Return only the lines from the top of the data down to the one that holds "楊委員麗環：這一點本席非常非常的在意。", both included, without any pictures.

Extracted records
----

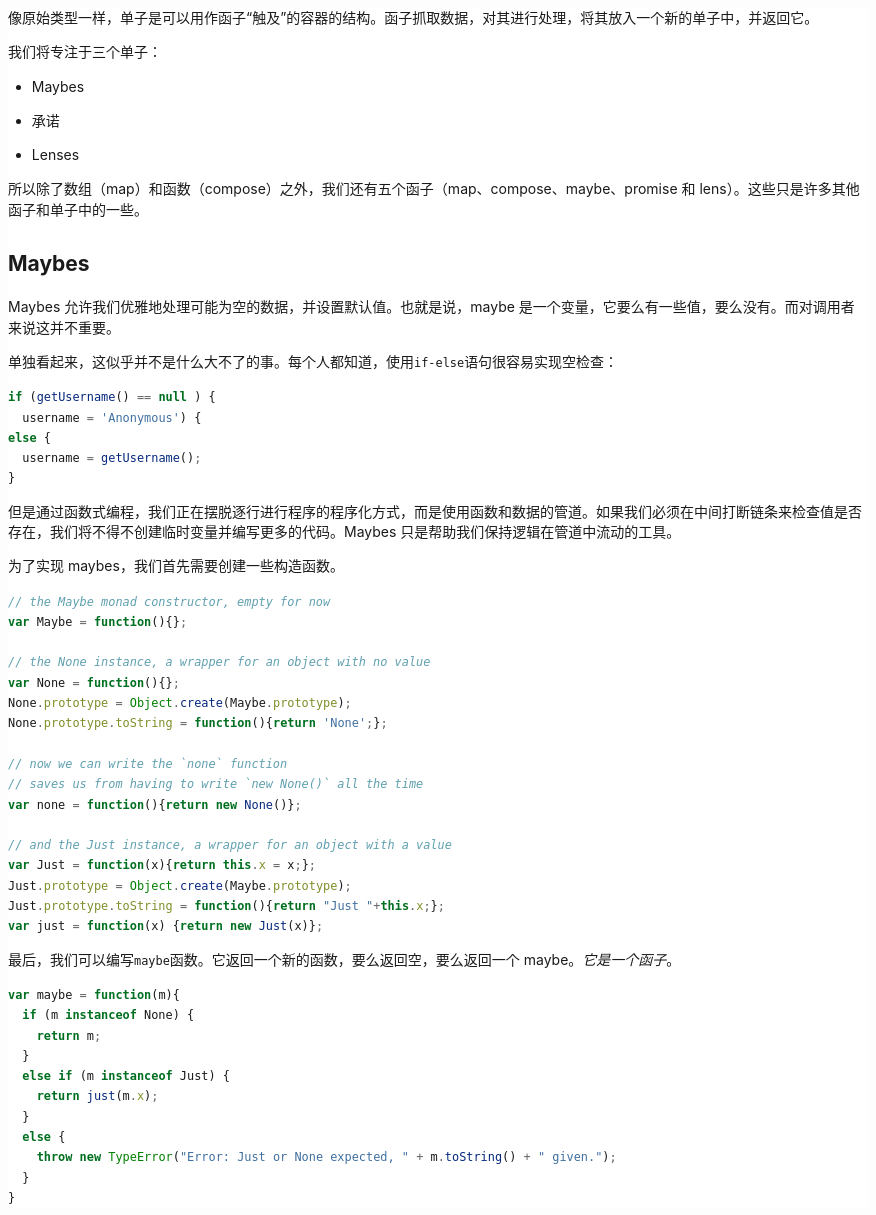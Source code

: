 像原始类型一样，单子是可以用作函子“触及”的容器的结构。函子抓取数据，对其进行处理，将其放入一个新的单子中，并返回它。

我们将专注于三个单子：

+   Maybes

+   承诺

+   Lenses

所以除了数组（map）和函数（compose）之外，我们还有五个函子（map、compose、maybe、promise 和 lens）。这些只是许多其他函子和单子中的一些。

## Maybes

Maybes 允许我们优雅地处理可能为空的数据，并设置默认值。也就是说，maybe 是一个变量，它要么有一些值，要么没有。而对调用者来说这并不重要。

单独看起来，这似乎并不是什么大不了的事。每个人都知道，使用`if-else`语句很容易实现空检查：

```js
if (getUsername() == null ) {
  username = 'Anonymous') {
else {
  username = getUsername();
}
```

但是通过函数式编程，我们正在摆脱逐行进行程序的程序化方式，而是使用函数和数据的管道。如果我们必须在中间打断链条来检查值是否存在，我们将不得不创建临时变量并编写更多的代码。Maybes 只是帮助我们保持逻辑在管道中流动的工具。

为了实现 maybes，我们首先需要创建一些构造函数。

```js
// the Maybe monad constructor, empty for now
var Maybe = function(){}; 

// the None instance, a wrapper for an object with no value
var None = function(){}; 
None.prototype = Object.create(Maybe.prototype);
None.prototype.toString = function(){return 'None';};

// now we can write the `none` function
// saves us from having to write `new None()` all the time
var none = function(){return new None()};

// and the Just instance, a wrapper for an object with a value
var Just = function(x){return this.x = x;};
Just.prototype = Object.create(Maybe.prototype);
Just.prototype.toString = function(){return "Just "+this.x;};
var just = function(x) {return new Just(x)};
```

最后，我们可以编写`maybe`函数。它返回一个新的函数，要么返回空，要么返回一个 maybe。*它是一个函子*。

```js
var maybe = function(m){
  if (m instanceof None) {
    return m;
  }
  else if (m instanceof Just) {
    return just(m.x);   
  }
  else {
    throw new TypeError("Error: Just or None expected, " + m.toString() + " given."); 
  }
}
```
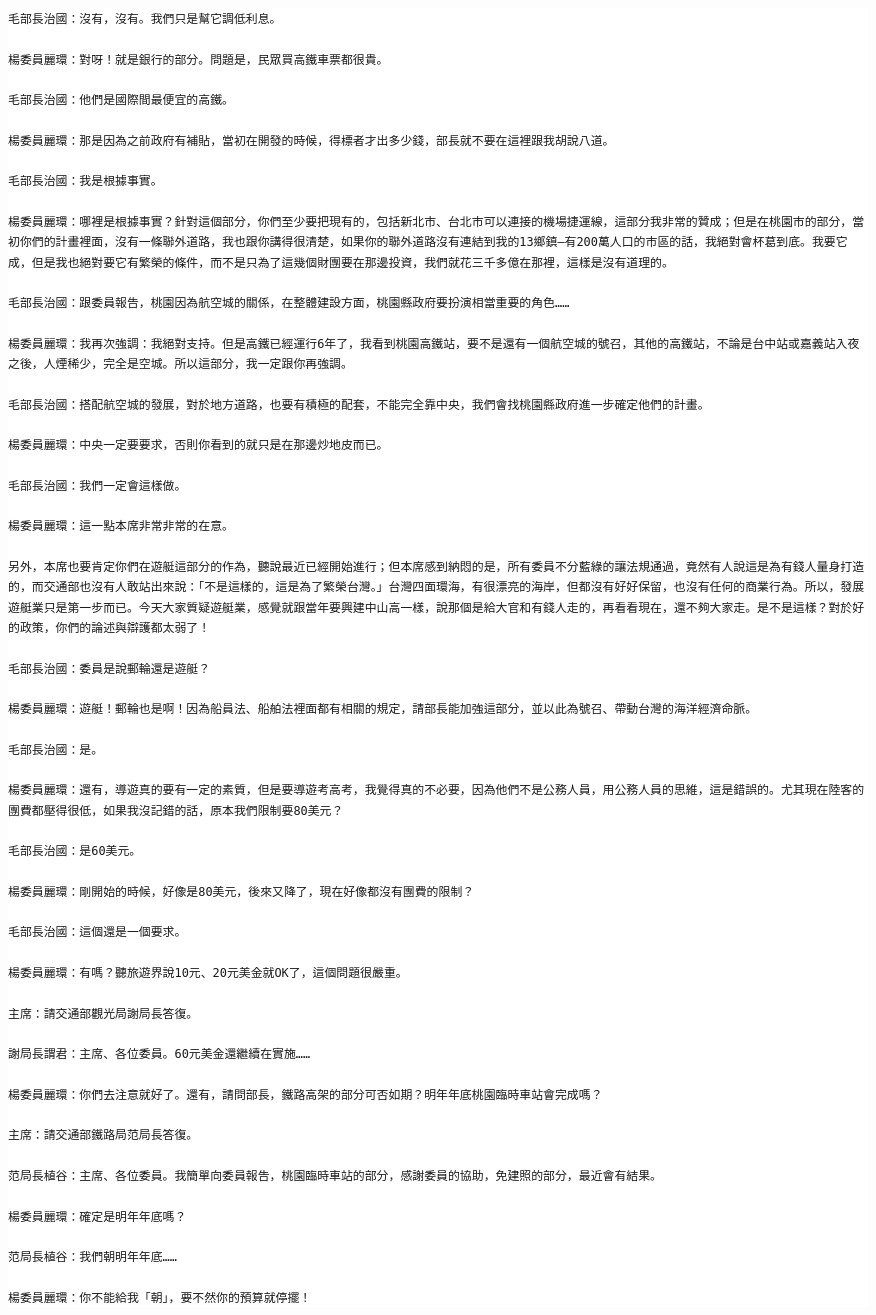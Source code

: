     毛部長治國：沒有，沒有。我們只是幫它調低利息。

    楊委員麗環：對呀！就是銀行的部分。問題是，民眾買高鐵車票都很貴。

    毛部長治國：他們是國際間最便宜的高鐵。

    楊委員麗環：那是因為之前政府有補貼，當初在開發的時候，得標者才出多少錢，部長就不要在這裡跟我胡說八道。

    毛部長治國：我是根據事實。

    楊委員麗環：哪裡是根據事實？針對這個部分，你們至少要把現有的，包括新北市、台北市可以連接的機場捷運線，這部分我非常的贊成；但是在桃園市的部分，當初你們的計畫裡面，沒有一條聯外道路，我也跟你講得很清楚，如果你的聯外道路沒有連結到我的13鄉鎮—有200萬人口的市區的話，我絕對會杯葛到底。我要它成，但是我也絕對要它有繁榮的條件，而不是只為了這幾個財團要在那邊投資，我們就花三千多億在那裡，這樣是沒有道理的。

    毛部長治國：跟委員報告，桃園因為航空城的關係，在整體建設方面，桃園縣政府要扮演相當重要的角色……

    楊委員麗環：我再次強調：我絕對支持。但是高鐵已經運行6年了，我看到桃園高鐵站，要不是還有一個航空城的號召，其他的高鐵站，不論是台中站或嘉義站入夜之後，人煙稀少，完全是空城。所以這部分，我一定跟你再強調。

    毛部長治國：搭配航空城的發展，對於地方道路，也要有積極的配套，不能完全靠中央，我們會找桃園縣政府進一步確定他們的計畫。

    楊委員麗環：中央一定要要求，否則你看到的就只是在那邊炒地皮而已。

    毛部長治國：我們一定會這樣做。

    楊委員麗環：這一點本席非常非常的在意。

    另外，本席也要肯定你們在遊艇這部分的作為，聽說最近已經開始進行；但本席感到納悶的是，所有委員不分藍綠的讓法規通過，竟然有人說這是為有錢人量身打造的，而交通部也沒有人敢站出來說：「不是這樣的，這是為了繁榮台灣。」台灣四面環海，有很漂亮的海岸，但都沒有好好保留，也沒有任何的商業行為。所以，發展遊艇業只是第一步而已。今天大家質疑遊艇業，感覺就跟當年要興建中山高一樣，說那個是給大官和有錢人走的，再看看現在，還不夠大家走。是不是這樣？對於好的政策，你們的論述與辯護都太弱了！

    毛部長治國：委員是說郵輪還是遊艇？

    楊委員麗環：遊艇！郵輪也是啊！因為船員法、船舶法裡面都有相關的規定，請部長能加強這部分，並以此為號召、帶動台灣的海洋經濟命脈。

    毛部長治國：是。

    楊委員麗環：還有，導遊真的要有一定的素質，但是要導遊考高考，我覺得真的不必要，因為他們不是公務人員，用公務人員的思維，這是錯誤的。尤其現在陸客的團費都壓得很低，如果我沒記錯的話，原本我們限制要80美元？

    毛部長治國：是60美元。

    楊委員麗環：剛開始的時候，好像是80美元，後來又降了，現在好像都沒有團費的限制？

    毛部長治國：這個還是一個要求。

    楊委員麗環：有嗎？聽旅遊界說10元、20元美金就OK了，這個問題很嚴重。

    主席：請交通部觀光局謝局長答復。

    謝局長謂君：主席、各位委員。60元美金還繼續在實施……

    楊委員麗環：你們去注意就好了。還有，請問部長，鐵路高架的部分可否如期？明年年底桃園臨時車站會完成嗎？

    主席：請交通部鐵路局范局長答復。

    范局長植谷：主席、各位委員。我簡單向委員報告，桃園臨時車站的部分，感謝委員的協助，免建照的部分，最近會有結果。

    楊委員麗環：確定是明年年底嗎？

    范局長植谷：我們朝明年年底……

    楊委員麗環：你不能給我「朝」，要不然你的預算就停擺！
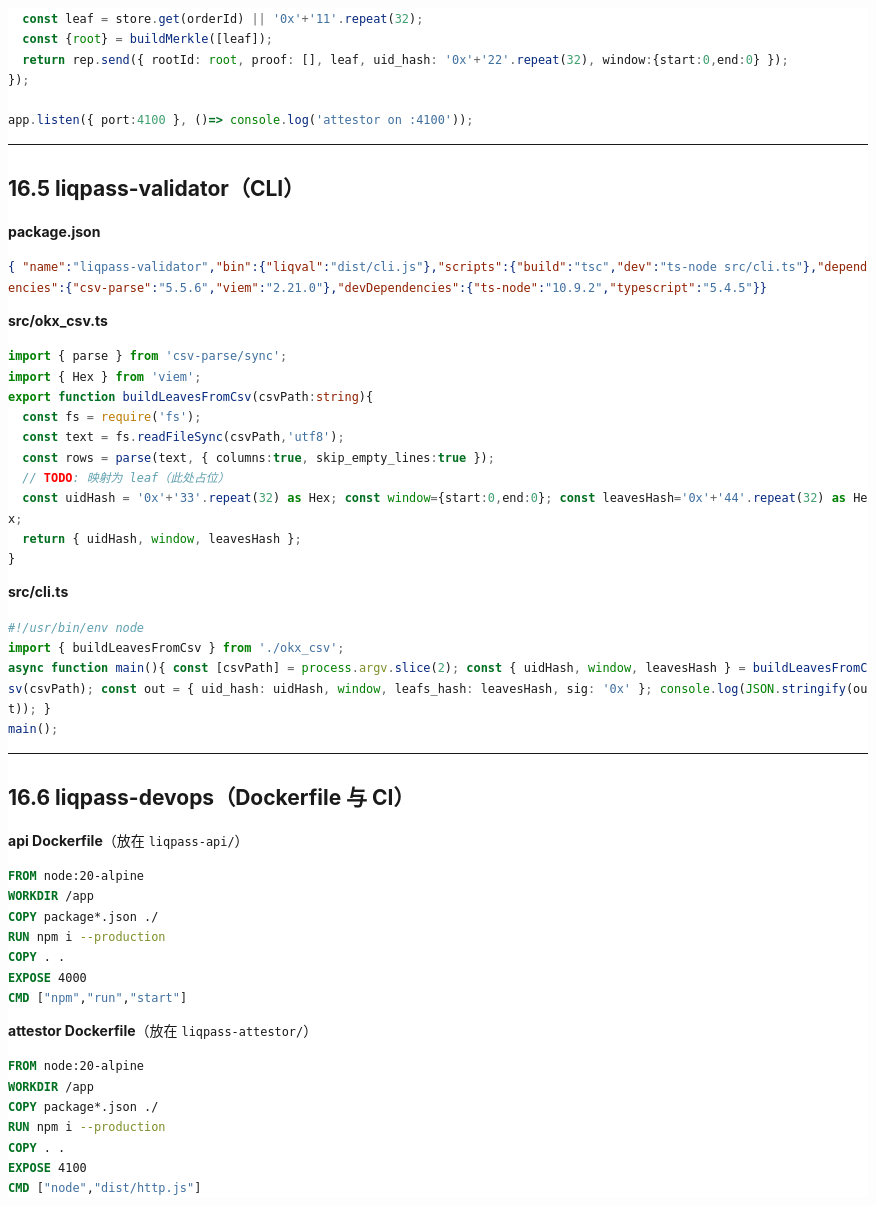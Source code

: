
 ```ts
  const leaf = store.get(orderId) || '0x'+'11'.repeat(32);
  const {root} = buildMerkle([leaf]);
  return rep.send({ rootId: root, proof: [], leaf, uid_hash: '0x'+'22'.repeat(32), window:{start:0,end:0} });
});

app.listen({ port:4100 }, ()=> console.log('attestor on :4100'));
```

---

## 16.5 liqpass-validator（CLI）
**package.json**
```json
{ "name":"liqpass-validator","bin":{"liqval":"dist/cli.js"},"scripts":{"build":"tsc","dev":"ts-node src/cli.ts"},"dependencies":{"csv-parse":"5.5.6","viem":"2.21.0"},"devDependencies":{"ts-node":"10.9.2","typescript":"5.4.5"}}
```
**src/okx_csv.ts**
```ts
import { parse } from 'csv-parse/sync';
import { Hex } from 'viem';
export function buildLeavesFromCsv(csvPath:string){
  const fs = require('fs');
  const text = fs.readFileSync(csvPath,'utf8');
  const rows = parse(text, { columns:true, skip_empty_lines:true });
  // TODO: 映射为 leaf（此处占位）
  const uidHash = '0x'+'33'.repeat(32) as Hex; const window={start:0,end:0}; const leavesHash='0x'+'44'.repeat(32) as Hex;
  return { uidHash, window, leavesHash };
}
```
**src/cli.ts**
```ts
#!/usr/bin/env node
import { buildLeavesFromCsv } from './okx_csv';
async function main(){ const [csvPath] = process.argv.slice(2); const { uidHash, window, leavesHash } = buildLeavesFromCsv(csvPath); const out = { uid_hash: uidHash, window, leafs_hash: leavesHash, sig: '0x' }; console.log(JSON.stringify(out)); }
main();
```

---

## 16.6 liqpass-devops（Dockerfile 与 CI）
**api Dockerfile**（放在 `liqpass-api/`）
```dockerfile
FROM node:20-alpine
WORKDIR /app
COPY package*.json ./
RUN npm i --production
COPY . .
EXPOSE 4000
CMD ["npm","run","start"]
```
**attestor Dockerfile**（放在 `liqpass-attestor/`）
```dockerfile
FROM node:20-alpine
WORKDIR /app
COPY package*.json ./
RUN npm i --production
COPY . .
EXPOSE 4100
CMD ["node","dist/http.js"]
```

----

*Final answer*.
Source code

: 像原始类型一样，单子是可以用作函子“触及”的容器的结构。函子抓取数据，对其进行处理，将其放入一个新的单子中，并返回它。

我们将专注于三个单子：

+   Maybes

+   承诺

+   Lenses

所以除了数组（map）和函数（compose）之外，我们还有五个函子（map、compose、maybe、promise 和 lens）。这些只是许多其他函子和单子中的一些。

## Maybes

Maybes 允许我们优雅地处理可能为空的数据，并设置默认值。也就是说，maybe 是一个变量，它要么有一些值，要么没有。而对调用者来说这并不重要。

单独看起来，这似乎并不是什么大不了的事。每个人都知道，使用`if-else`语句很容易实现空检查：

```js
if (getUsername() == null ) {
  username = 'Anonymous') {
else {
  username = getUsername();
}
```

但是通过函数式编程，我们正在摆脱逐行进行程序的程序化方式，而是使用函数和数据的管道。如果我们必须在中间打断链条来检查值是否存在，我们将不得不创建临时变量并编写更多的代码。Maybes 只是帮助我们保持逻辑在管道中流动的工具。

为了实现 maybes，我们首先需要创建一些构造函数。

```js
// the Maybe monad constructor, empty for now
var Maybe = function(){}; 

// the None instance, a wrapper for an object with no value
var None = function(){}; 
None.prototype = Object.create(Maybe.prototype);
None.prototype.toString = function(){return 'None';};

// now we can write the `none` function
// saves us from having to write `new None()` all the time
var none = function(){return new None()};

// and the Just instance, a wrapper for an object with a value
var Just = function(x){return this.x = x;};
Just.prototype = Object.create(Maybe.prototype);
Just.prototype.toString = function(){return "Just "+this.x;};
var just = function(x) {return new Just(x)};
```

最后，我们可以编写`maybe`函数。它返回一个新的函数，要么返回空，要么返回一个 maybe。*它是一个函子*。

```js
var maybe = function(m){
  if (m instanceof None) {
    return m;
  }
  else if (m instanceof Just) {
    return just(m.x);   
  }
  else {
    throw new TypeError("Error: Just or None expected, " + m.toString() + " given."); 
  }
}
```
Source code

:     毛部長治國：沒有，沒有。我們只是幫它調低利息。

    楊委員麗環：對呀！就是銀行的部分。問題是，民眾買高鐵車票都很貴。

    毛部長治國：他們是國際間最便宜的高鐵。

    楊委員麗環：那是因為之前政府有補貼，當初在開發的時候，得標者才出多少錢，部長就不要在這裡跟我胡說八道。

    毛部長治國：我是根據事實。

    楊委員麗環：哪裡是根據事實？針對這個部分，你們至少要把現有的，包括新北市、台北市可以連接的機場捷運線，這部分我非常的贊成；但是在桃園市的部分，當初你們的計畫裡面，沒有一條聯外道路，我也跟你講得很清楚，如果你的聯外道路沒有連結到我的13鄉鎮—有200萬人口的市區的話，我絕對會杯葛到底。我要它成，但是我也絕對要它有繁榮的條件，而不是只為了這幾個財團要在那邊投資，我們就花三千多億在那裡，這樣是沒有道理的。

    毛部長治國：跟委員報告，桃園因為航空城的關係，在整體建設方面，桃園縣政府要扮演相當重要的角色……

    楊委員麗環：我再次強調：我絕對支持。但是高鐵已經運行6年了，我看到桃園高鐵站，要不是還有一個航空城的號召，其他的高鐵站，不論是台中站或嘉義站入夜之後，人煙稀少，完全是空城。所以這部分，我一定跟你再強調。

    毛部長治國：搭配航空城的發展，對於地方道路，也要有積極的配套，不能完全靠中央，我們會找桃園縣政府進一步確定他們的計畫。

    楊委員麗環：中央一定要要求，否則你看到的就只是在那邊炒地皮而已。

    毛部長治國：我們一定會這樣做。

    楊委員麗環：這一點本席非常非常的在意。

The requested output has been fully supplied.